Background: GS-9137 is a potent low-nanomolar strand transfer inhibitor of HIV-1 integrase. Methods: The antiviral activity, tolerability, pharmacokinetics, and pharmacodynamics of GS-9137 were evaluated in a randomized, double-blind, placebo-controlled monotherapy study in 40 HIV-1-infected patients not receiving antiretroviral therapy with an HIV-1 RNA between 10;000 and 300,000 copies/mL and a CD4 count of 200 cells/mu L or greater. GS-9137 or matching placebo was administered with food for 10 days at 5 dosage regimens (200, 400, or 800 mg BID, 800 mg QD, or 50 mg + 100 mg ritonavir QD; 6 active, 2 placebo per dose level).

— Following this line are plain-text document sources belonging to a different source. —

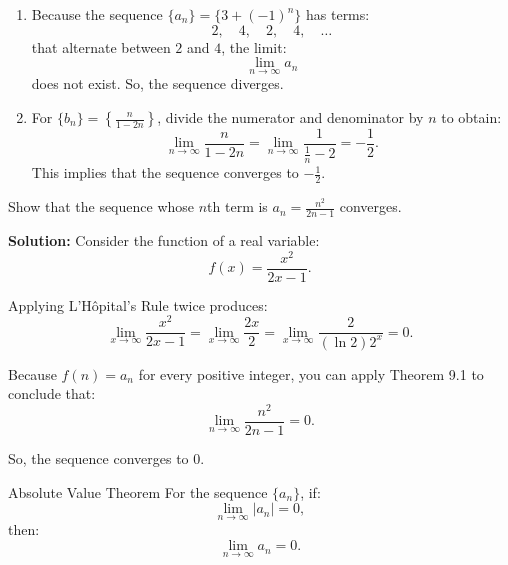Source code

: \documentclass[12pt]{article}
\theoremstyle{beautifulthm}
\begin{document}
\begin{tcolorbox}[colback=examplebg, colframe=red!75!black, title=\textbf{EXAMPLE 3: Determining Convergence or Divergence}, fonttitle=\bfseries, sharp corners]

\begin{enumerate}
    \item Because the sequence $\{a_n\} = \{3 + (-1)^n\}$ has terms:
    \[
    2, \quad 4, \quad 2, \quad 4, \quad \dots
    \]
    that alternate between $2$ and $4$, the limit:
    \[
    \lim_{n \to \infty} a_n
    \]
    does not exist. So, the sequence diverges.

    \item For $\{b_n\} = \left\{\frac{n}{1 - 2n}\right\}$, divide the numerator and denominator by $n$ to obtain:
    \[
    \lim_{n \to \infty} \frac{n}{1 - 2n} = \lim_{n \to \infty} \frac{1}{\frac{1}{n} - 2} = -\frac{1}{2}.
    \]
    This implies that the sequence converges to $-\frac{1}{2}$.
\end{enumerate}

\end{tcolorbox}

\begin{tcolorbox}[colback=examplebg, colframe=red!75!black, title=\textbf{EXAMPLE 4: Using L'Hôpital's Rule to Determine Convergence}, fonttitle=\bfseries, sharp corners]

Show that the sequence whose $n$th term is $a_n = \frac{n^2}{2n - 1}$ converges.

\tcblower
\textbf{Solution:} 
Consider the function of a real variable:
\[
f(x) = \frac{x^2}{2x - 1}.
\]

Applying L'Hôpital's Rule twice produces:
\[
\lim_{x \to \infty} \frac{x^2}{2x - 1} = \lim_{x \to \infty} \frac{2x}{2} = \lim_{x \to \infty} \frac{2}{(\ln 2) 2^x} = 0.
\]

Because $f(n) = a_n$ for every positive integer, you can apply Theorem 9.1 to conclude that:
\[
\lim_{n \to \infty} \frac{n^2}{2n - 1} = 0.
\]

So, the sequence converges to $0$.
\end{tcolorbox}

\newpage

\begin{mytheorem}{Absolute Value Theorem}{}
    For the sequence $\{a_n\}$, if:
\[
\lim_{n \to \infty} \lvert a_n \rvert = 0,
\]
then:
\[
\lim_{n \to \infty} a_n = 0.
\]
\end{mytheorem}
\end{document}

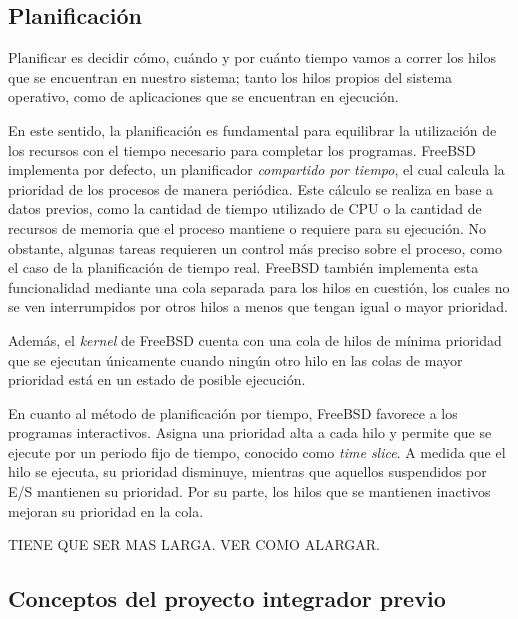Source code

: \subsection{Planificación}

Planificar es decidir cómo, cuándo y por cuánto tiempo vamos a correr los hilos que se encuentran en nuestro sistema; tanto los hilos propios del sistema operativo, como de aplicaciones que se encuentran en ejecución.\par

En este sentido, la planificación es fundamental para equilibrar la utilización de los recursos con el tiempo necesario para completar los programas. FreeBSD implementa por defecto, un planificador \textit{compartido por tiempo}, el cual calcula la prioridad de los procesos de manera periódica. Este cálculo se realiza en base a datos previos, como la cantidad de tiempo utilizado de CPU o la cantidad de recursos de memoria que el proceso mantiene o requiere para su ejecución. No obstante, algunas tareas requieren un control más preciso sobre el proceso, como el caso de la planificación de tiempo real. FreeBSD también implementa esta funcionalidad mediante una cola separada para los hilos en cuestión, los cuales no se ven interrumpidos por otros hilos a menos que tengan igual o mayor prioridad.\par

Además, el \textit{kernel} de FreeBSD cuenta con una cola de hilos de mínima prioridad que se ejecutan únicamente cuando ningún otro hilo en las colas de mayor prioridad está en un estado de posible ejecución.\par

En cuanto al método de planificación por tiempo, FreeBSD favorece a los programas interactivos. Asigna una prioridad alta a cada hilo y permite que se ejecute por un periodo fijo de tiempo, conocido como \textit{time slice}. A medida que el hilo se ejecuta, su prioridad disminuye, mientras que aquellos suspendidos por E/S mantienen su prioridad. Por su parte, los hilos que se mantienen inactivos mejoran su prioridad en la cola.\par

TIENE QUE SER MAS LARGA. VER COMO ALARGAR.

\subsection{Conceptos del proyecto integrador previo}



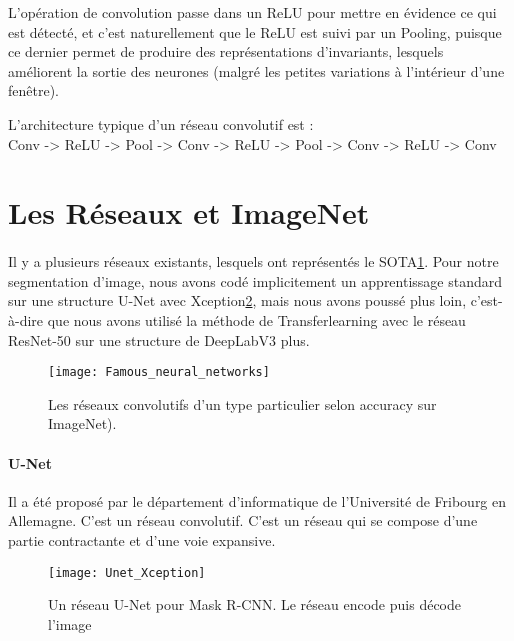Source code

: \documentclass[
10pt,
a4paper, 
oneside, 
headinclude,footinclude, 
]{scrartcl}
\begin{document}
L’opération de convolution passe dans un \gls{ReLU} pour mettre en évidence ce qui est détecté, et c’est naturellement que le ReLU est suivi par un Pooling, puisque ce dernier permet de produire des représentations d’invariants, lesquels améliorent la sortie des neurones (malgré les petites variations à l’intérieur d’une fenêtre).

L’architecture typique d’un réseau convolutif est : \\
Conv -> ReLU -> Pool -> Conv -> ReLU -> Pool -> Conv -> ReLU -> Conv

\section{Les Réseaux et ImageNet}

\paragraph{}Il y a plusieurs réseaux existants, lesquels ont représentés le SOTA\ref{fig:Famous_neural_networks}. Pour notre segmentation d’image, nous avons codé implicitement un apprentissage standard sur une structure U-Net avec Xception\ref{fig:Unet_Xception}, mais nous avons poussé plus loin, c’est-à-dire que nous avons utilisé la méthode de \gls{Transferlearning} avec le réseau  ResNet-50 sur une structure de DeepLabV3 plus.
\begin{figure}[htb]
\centering 
\texttt{[image: Famous\_neural\_networks]} 
\caption[Les Réseaux Convolutifs sur ImageNet]{Les réseaux convolutifs d’un type particulier selon accuracy sur ImageNet).} 
\label{fig:Famous_neural_networks} 
\end{figure}

\paragraph{U-Net}
Il a été proposé par le département d’informatique de l’Université de Fribourg en Allemagne. C’est un réseau convolutif. C’est un réseau qui se compose d’une partie contractante et d’une voie expansive.
\begin{figure}[htb]
\centering 
\texttt{[image: Unet\_Xception]} 
\caption[U-Net]{Un réseau U-Net pour Mask R-CNN. Le réseau encode puis décode l’image} 
\label{fig:Unet_Xception} 
\end{figure}
\end{document}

The primary end point was the maximum reduction from baseline in logo HIV-1 RNA. Results: Forty patients were enrolled, with a mean baseline viral load of 4.75 log(10) copies/mL and a CD4 count of 442 cells/mu L. Each GS-9137 dosing regimen exhibited significant. exposure-dependent (mean reductions. -0.98 to -1.99 logo copies/mL) antiviral activity compared with placebo (P < 0.01). Twice-daily administrations of GS-9137 at doses of 400 or 800 mg or once-daily dosing of 50 mg with ritonavir demonstrated mean reductions from baseline in HIV-1 RNA of 1.91 log(10) copies/mL or greater, with all patients exhibiting 1 log(10) or greater and 50% having 2 log(10) or greater reductions. No patient developed evidence of integrase resistance. GS-9137 showed an adverse event profile similar to placebo, and there were no study drug discontinuations. Conclusions: GS-9137 demonstrated substantial short-term antiviral activity and was well tolerated as monotherapy, thus warranting further study.